→ Problem to solve
From the material that follows, please give the number of lines containing the string "Room", and that number alone.

→ Recorded data
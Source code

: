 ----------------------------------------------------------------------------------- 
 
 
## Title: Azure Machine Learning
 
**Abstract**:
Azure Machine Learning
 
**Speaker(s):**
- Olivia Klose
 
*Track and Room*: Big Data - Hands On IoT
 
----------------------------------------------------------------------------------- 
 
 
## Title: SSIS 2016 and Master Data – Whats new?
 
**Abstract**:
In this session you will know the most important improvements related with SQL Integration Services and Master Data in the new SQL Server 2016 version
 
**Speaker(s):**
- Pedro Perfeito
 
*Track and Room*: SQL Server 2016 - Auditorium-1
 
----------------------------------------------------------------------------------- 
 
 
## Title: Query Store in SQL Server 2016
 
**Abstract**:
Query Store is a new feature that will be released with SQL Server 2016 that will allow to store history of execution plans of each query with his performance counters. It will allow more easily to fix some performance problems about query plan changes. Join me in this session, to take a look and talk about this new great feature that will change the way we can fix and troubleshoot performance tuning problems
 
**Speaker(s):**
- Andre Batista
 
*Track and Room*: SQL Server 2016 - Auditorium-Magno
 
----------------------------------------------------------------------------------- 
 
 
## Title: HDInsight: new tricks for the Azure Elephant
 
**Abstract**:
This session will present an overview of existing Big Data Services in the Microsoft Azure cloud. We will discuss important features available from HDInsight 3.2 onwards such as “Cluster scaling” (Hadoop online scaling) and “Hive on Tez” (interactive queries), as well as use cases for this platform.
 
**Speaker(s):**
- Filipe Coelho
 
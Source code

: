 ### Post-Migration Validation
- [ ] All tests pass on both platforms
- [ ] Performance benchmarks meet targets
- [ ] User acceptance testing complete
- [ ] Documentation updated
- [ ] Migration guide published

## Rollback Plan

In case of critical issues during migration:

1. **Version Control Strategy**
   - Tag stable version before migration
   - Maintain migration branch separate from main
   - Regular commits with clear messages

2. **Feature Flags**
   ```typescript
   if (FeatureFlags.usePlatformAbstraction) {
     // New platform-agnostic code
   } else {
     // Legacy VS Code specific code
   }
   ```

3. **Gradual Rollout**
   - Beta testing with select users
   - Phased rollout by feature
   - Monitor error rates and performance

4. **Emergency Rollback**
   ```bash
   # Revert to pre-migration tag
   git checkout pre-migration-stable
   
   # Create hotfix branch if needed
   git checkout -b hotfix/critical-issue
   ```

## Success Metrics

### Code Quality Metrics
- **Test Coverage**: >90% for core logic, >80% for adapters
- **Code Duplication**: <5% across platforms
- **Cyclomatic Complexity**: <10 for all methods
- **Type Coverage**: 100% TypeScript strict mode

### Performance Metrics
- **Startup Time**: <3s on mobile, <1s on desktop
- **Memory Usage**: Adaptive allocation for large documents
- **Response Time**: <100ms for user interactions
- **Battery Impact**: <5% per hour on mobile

→ Written answer
3